NorthStar Computers was the brainchild 
of Drs. Chuck Grant and Mark Greenberg.  The first name for the company was 
Kentucky Fried Computers. Fortunately somebody convinced them to change it early 
on. The company started in Berkley CA. They originally made a floating point math processor board for the S-100 
bus. This had limited success, but they hit the jackpot in 1978 when they came 
out with the "NorthStar disk system". This was a 5" Shugart disk drive that 
held 89 kilobytes of storage coupled to an S-100 buss controller along with 
their own 
North Star DOS and BASIC.  It cost $700.00 in kit form and was the first 
floppy disk system that was affordable to hobbyists. This was before CP/M had 
really taken hold. It was a hard sectored (10/track) formatted disk system. 
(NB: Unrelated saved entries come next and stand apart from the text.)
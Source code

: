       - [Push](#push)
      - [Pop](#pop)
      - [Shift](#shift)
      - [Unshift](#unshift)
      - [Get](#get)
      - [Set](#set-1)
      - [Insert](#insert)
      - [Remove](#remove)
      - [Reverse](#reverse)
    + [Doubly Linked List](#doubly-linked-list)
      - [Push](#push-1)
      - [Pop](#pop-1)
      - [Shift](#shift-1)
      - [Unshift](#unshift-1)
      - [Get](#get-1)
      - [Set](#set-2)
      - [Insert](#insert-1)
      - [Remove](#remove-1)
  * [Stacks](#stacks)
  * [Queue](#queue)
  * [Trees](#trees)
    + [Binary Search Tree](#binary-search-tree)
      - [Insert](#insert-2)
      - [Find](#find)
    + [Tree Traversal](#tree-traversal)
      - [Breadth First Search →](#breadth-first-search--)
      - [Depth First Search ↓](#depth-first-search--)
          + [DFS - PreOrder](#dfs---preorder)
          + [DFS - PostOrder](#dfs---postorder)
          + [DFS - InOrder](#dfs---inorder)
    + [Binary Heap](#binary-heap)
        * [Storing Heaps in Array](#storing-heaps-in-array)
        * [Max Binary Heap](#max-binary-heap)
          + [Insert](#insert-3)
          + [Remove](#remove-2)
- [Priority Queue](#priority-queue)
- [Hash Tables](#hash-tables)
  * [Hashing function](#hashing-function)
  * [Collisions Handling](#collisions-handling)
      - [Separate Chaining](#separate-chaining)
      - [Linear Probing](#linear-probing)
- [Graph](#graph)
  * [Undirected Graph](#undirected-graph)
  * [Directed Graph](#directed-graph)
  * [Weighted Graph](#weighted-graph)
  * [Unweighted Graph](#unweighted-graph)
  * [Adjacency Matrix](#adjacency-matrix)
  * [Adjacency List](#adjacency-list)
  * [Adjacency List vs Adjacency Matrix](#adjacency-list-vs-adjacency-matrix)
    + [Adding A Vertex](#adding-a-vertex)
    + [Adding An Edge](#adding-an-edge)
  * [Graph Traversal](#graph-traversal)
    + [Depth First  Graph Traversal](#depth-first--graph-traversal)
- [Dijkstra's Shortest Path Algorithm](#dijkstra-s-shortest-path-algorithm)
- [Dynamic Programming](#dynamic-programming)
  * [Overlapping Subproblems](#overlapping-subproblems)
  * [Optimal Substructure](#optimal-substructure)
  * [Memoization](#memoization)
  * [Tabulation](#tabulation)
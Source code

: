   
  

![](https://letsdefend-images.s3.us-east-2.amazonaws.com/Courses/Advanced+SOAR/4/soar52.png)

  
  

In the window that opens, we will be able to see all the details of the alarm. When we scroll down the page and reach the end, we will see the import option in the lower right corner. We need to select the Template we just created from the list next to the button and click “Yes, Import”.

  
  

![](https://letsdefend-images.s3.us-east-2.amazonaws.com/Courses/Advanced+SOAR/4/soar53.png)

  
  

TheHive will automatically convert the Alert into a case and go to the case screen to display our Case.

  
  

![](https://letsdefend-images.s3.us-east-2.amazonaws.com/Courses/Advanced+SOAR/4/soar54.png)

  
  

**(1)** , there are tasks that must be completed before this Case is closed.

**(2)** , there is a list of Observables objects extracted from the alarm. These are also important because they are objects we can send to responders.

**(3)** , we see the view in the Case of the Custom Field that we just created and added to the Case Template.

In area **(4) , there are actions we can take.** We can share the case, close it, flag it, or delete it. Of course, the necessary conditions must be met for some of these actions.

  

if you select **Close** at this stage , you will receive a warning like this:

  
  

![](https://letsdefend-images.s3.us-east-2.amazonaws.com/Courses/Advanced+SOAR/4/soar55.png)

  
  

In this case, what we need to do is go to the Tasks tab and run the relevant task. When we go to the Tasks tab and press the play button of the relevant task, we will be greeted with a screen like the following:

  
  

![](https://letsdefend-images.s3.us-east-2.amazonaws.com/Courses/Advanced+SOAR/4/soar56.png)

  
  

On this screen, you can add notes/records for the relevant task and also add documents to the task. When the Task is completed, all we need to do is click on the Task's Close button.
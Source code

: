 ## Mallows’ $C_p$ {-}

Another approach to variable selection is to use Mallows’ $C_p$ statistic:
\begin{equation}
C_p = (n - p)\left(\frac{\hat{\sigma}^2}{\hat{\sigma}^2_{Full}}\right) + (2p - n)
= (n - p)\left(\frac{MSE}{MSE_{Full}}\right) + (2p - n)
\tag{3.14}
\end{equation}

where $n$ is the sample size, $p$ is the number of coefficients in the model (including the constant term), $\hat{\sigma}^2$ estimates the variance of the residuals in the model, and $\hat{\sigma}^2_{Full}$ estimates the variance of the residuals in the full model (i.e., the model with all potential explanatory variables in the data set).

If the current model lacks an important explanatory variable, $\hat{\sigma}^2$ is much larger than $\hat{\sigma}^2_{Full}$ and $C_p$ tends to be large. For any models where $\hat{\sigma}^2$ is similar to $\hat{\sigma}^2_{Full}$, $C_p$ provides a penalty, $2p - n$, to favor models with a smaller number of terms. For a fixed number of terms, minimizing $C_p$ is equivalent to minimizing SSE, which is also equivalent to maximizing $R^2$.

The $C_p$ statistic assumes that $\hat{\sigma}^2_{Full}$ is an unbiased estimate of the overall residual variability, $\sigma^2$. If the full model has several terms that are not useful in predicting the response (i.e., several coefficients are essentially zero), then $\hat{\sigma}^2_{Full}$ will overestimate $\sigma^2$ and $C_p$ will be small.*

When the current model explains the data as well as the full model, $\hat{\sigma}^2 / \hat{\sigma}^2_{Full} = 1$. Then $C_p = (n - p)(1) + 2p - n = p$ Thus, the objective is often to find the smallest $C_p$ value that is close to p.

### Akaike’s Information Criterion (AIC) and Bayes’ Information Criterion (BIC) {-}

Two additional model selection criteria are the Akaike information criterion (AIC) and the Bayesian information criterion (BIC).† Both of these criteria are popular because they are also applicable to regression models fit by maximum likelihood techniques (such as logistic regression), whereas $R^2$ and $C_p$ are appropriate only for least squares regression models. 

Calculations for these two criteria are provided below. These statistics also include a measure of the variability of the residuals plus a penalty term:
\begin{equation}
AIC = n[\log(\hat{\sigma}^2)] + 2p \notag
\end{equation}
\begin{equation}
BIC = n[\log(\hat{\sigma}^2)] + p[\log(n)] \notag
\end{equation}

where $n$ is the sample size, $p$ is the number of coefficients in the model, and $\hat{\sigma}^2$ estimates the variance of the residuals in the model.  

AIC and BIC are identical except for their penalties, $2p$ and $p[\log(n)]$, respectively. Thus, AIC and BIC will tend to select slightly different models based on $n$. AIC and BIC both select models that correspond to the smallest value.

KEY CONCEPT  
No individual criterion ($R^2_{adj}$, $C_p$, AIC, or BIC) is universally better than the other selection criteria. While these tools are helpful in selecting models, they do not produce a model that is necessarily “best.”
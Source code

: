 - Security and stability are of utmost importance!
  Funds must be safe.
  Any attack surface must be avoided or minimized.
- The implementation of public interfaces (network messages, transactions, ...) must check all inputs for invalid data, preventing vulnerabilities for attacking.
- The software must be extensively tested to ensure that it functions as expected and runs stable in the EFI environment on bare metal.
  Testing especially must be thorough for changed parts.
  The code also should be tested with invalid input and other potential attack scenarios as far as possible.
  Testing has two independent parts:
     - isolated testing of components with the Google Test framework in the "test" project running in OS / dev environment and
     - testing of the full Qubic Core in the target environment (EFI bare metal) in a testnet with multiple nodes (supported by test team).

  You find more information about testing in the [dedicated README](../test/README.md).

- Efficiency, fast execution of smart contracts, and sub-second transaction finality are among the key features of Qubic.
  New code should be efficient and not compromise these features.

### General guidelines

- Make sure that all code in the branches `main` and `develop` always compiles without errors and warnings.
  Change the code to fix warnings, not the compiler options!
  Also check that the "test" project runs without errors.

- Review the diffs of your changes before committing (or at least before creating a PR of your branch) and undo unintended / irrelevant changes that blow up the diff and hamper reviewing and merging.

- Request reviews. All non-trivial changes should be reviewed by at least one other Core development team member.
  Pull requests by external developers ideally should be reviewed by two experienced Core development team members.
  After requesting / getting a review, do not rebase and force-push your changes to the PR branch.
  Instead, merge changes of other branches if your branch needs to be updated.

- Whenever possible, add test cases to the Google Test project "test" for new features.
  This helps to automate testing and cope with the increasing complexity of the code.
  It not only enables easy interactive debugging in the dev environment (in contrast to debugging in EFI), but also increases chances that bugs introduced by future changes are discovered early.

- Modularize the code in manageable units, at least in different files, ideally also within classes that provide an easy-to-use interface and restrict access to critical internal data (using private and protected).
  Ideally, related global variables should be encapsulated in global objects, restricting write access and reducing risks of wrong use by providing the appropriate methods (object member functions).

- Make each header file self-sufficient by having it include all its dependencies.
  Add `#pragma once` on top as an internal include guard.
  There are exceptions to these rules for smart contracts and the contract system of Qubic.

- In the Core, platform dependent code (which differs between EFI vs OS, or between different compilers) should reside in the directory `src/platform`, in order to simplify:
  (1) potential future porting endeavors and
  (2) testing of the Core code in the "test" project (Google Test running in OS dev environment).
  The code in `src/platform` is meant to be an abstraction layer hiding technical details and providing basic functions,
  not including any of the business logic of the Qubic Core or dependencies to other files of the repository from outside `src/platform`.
Reliable and far better than paper tape or cassette recordings then used at the 
time. It took well 
over a year before the Western Digital chip based soft sectored S-100 disk 
controllers became widespread for such 5" drives. -
  
	Utilizing funds from this great success 
in 1979 they proceeded to make their own S-100 computer system. The stocked it with 
their own S-100 boards and motherboard. It was called the NorthStar Horizon. 
While metal case versions were made, it was commonly seen with its characteristic 
wooden enclosure. 
	The 10 slot 
motherboard had its own 
circuitry for port IO's. The power supply was massive -- even by IMSAI 
standards. The Horizon was an Z80A-based computer, typically with 16K to 64K of 
RAM. It has one or two single-sided double density hard sectored floppy disk 
drives.  It had serial interfaces connect it to a computer terminal and a 
printer. It ran CP/M or NorthStar's own proprietary HDOS. 
  
	Later (1982), company came out with an 
"All in one" system called the NorthStar Advantage.  
It was well accepted particularly in the academic community.  Based on the Zilog 
Z-80 4Mhz processor, it had 64K of RAM and originally came with two 360K floppy 
disks. However the cost was high ($4000).  The second floppy was later replaced 
with a 5 Megabyte Winchester hard disk drive.  Hard disks were ultimately 
offered in a 30 megabyte size. The North Star Advantage ran both NorthStar DOS 
and BASIC as well as CP/M applications.  The latter came about initially 
when a separate group called
Lifeboat Associates ported CP/M on to their system. For a time this provided 
a boost to the unique hard sectored disk system.